Entries taken from a collection
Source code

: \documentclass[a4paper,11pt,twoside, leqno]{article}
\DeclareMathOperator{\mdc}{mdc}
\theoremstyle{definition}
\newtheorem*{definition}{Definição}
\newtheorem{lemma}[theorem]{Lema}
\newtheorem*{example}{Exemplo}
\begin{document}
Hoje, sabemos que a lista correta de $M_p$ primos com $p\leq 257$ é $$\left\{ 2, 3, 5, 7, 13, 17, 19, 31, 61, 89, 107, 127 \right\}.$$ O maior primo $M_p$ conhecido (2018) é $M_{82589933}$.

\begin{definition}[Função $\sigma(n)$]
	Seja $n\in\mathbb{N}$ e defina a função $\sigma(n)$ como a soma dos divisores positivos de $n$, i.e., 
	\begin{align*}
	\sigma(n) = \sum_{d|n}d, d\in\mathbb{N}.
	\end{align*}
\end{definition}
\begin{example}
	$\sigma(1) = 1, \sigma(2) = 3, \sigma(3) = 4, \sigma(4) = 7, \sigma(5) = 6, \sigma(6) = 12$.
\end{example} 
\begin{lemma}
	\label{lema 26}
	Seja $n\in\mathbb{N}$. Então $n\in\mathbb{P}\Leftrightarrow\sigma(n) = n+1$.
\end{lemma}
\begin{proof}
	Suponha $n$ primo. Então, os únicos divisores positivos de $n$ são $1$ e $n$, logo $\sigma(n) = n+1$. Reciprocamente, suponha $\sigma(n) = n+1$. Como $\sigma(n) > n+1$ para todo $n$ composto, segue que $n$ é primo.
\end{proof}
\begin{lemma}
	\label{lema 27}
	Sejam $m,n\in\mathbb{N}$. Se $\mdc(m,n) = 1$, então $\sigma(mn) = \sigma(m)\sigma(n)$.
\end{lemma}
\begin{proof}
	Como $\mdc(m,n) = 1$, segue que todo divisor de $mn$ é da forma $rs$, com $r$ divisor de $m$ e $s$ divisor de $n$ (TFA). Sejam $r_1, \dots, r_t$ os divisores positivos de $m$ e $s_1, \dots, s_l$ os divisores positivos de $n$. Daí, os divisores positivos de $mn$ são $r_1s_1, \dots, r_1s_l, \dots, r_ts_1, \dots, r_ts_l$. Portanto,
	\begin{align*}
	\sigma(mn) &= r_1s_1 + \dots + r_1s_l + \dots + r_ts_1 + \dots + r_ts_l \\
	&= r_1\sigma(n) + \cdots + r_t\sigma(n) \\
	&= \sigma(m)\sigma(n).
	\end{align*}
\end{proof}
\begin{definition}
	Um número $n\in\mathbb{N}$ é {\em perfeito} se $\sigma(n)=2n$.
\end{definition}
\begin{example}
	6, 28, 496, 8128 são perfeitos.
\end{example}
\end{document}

Requirement:
Of the lines above, show those in which "newtheorem" appears.

Result for this exercise:
\newtheorem*{definition}{Definição}
\newtheorem{lemma}[theorem]{Lema}
\newtheorem*{example}{Exemplo}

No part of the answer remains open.